Updated: May 08, 2019, 07:48 IST | Team mid-day

The city - sliced, diced and served with a dash of sauce

Mumbai Diary: Wednesday Dossier

For whom the bell tolls

Actor Ronit Roy inaugurates artist Paramesh Paul's exhibition on the Nandi bull, at an art gallery in Kala Ghoda on Tuesday. Pic/Bipin Kokate


A bit of chick chat

The first time that this diarist watched Tungrus (2017) - a short documentary on a Mumbai family with a pet rooster - he and his friends laughed uncontrollably for almost the entire 13 minutes of the delightful film's duration.

Rishi Chandna

It's a simply told story about the travails that the family goes through as the bird grows into a full-blown rooster after entering the household as a tiny chick. But director Rishi Chandna opts for such a chilling ending that all our laughing turned instantly into a deathly silence. And the sort of impact that the film has on viewers has now been recognised at the Ennesimo Film Festival in Italy with a special mention, and at Belgium's Ghent Viewpoint Documentary Film Festival where it won the Best Short Documentary Award. Our heartiest congratulations.


Tracking the past of city's tram heritage

It might be hard to imagine in today's day and age when Metro work has made traffic a nightmare, but Mumbai was once a place where trams rolled lazily on the streets. In fact, it was on May 7 in 1907 when the city got its first electric tram. And a social media page, Mumbai Heritage, took us back in time to the occasion with old photographs and nuggets of information about Mumbai's tram heritage. Did you know, for instance, that Mumbai became India's first city with double-decker public transport when such trams were introduced here in 1920?


Fact vs fiction

A safe space for the desi queer to share their stories, Gaysi family posted eight LGBTQ parenting myth-busters on Instagram yesterday in light of International Family Equality Day. Each slide featured one myth - being raised by homosexual parents will make the kids homosexual, for instance - accompanied by evidence supported by research studies. "Here's hoping for some change in laws and understanding of what makes a family. Not heterosexuality, just love," they wrote, making a point we wholeheartedly support.


Planting the seeds of a better future

It's no secret that Mumbai's green patches are decreasing at an alarming rate given construction work for residential housing and public transport projects. But with the monsoon drawing near, there is a chance to make some amends. That's what the folks at ROOTS, a nature club based in the city, have set out to do with a tree plantation campaign. The idea is to adopt the guerilla gardening method, wherein they will disperse thousands of seed bombs across the city's outskirts and state just before the onset of rain. And the organisers are thus calling on Mumbaikars to save the seeds of fruits that you are enjoying these days - be it mangoes, chikoos or jamuns - by simply washing them in water before air-drying them, and then contact them once you have a few. The number to call is 9820613334.

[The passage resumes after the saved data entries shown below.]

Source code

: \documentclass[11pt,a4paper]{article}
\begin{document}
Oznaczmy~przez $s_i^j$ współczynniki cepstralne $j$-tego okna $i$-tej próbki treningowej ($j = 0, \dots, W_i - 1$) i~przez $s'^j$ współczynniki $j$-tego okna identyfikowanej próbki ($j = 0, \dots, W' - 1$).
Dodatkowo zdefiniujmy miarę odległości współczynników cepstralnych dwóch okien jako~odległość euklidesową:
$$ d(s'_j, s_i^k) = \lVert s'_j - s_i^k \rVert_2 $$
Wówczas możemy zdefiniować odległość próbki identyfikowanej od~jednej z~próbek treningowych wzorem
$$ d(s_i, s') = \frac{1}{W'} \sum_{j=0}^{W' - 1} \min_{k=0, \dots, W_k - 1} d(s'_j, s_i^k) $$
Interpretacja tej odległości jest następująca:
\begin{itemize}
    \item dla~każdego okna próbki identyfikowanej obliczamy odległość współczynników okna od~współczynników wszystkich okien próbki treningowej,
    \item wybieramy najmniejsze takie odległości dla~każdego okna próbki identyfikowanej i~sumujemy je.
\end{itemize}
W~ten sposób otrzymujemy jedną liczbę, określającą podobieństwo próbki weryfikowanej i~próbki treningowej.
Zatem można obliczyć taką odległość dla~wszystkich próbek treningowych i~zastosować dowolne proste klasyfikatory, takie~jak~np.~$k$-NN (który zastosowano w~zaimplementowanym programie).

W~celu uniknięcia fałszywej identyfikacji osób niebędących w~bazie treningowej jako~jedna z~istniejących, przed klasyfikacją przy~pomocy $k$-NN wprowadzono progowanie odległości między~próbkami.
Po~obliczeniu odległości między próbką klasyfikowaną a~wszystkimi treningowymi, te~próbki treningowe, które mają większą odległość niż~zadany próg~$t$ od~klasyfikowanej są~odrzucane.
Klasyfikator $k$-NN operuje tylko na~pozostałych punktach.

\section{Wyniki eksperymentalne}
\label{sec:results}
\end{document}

A name-changing launch date

Author Amish has carved a niche for himself with his brand of mythological fiction that includes books like The Immortals of Meluha and Sita: Warrior of Mithila. So much so, that his fans wait with bated breath whenever he announces that he is working on a book. But this wait turned out to be much longer than usual with his next release, earlier titled Raavan: Orphan of Aryavarta. The good news for fans, however, is that he hosted a Facebook Live conversation with film critic Anupama Chopra yesterday where he first apologised for personal reasons having come in the way of him finishing the book, and then revealed that it will definitely get launched in July, with pre-orders starting from June 1. Curiously, he also said that he has changed the title to Raavan: Enemy of Aryavarta. And when Chopra asked him why, Amish said that Raavan was actually born in a place close to Delhi, and the author initially believed that Raavan felt as if his motherland had abandoned him, hence the word "orphan" in the title. But later Amish felt that it was Raavan instead who had rejected India, leading him to include "enemy" in the name. "I felt that 'orphan' would have robbed Raavan of the agency he showed in rejecting his motherland," Amish said.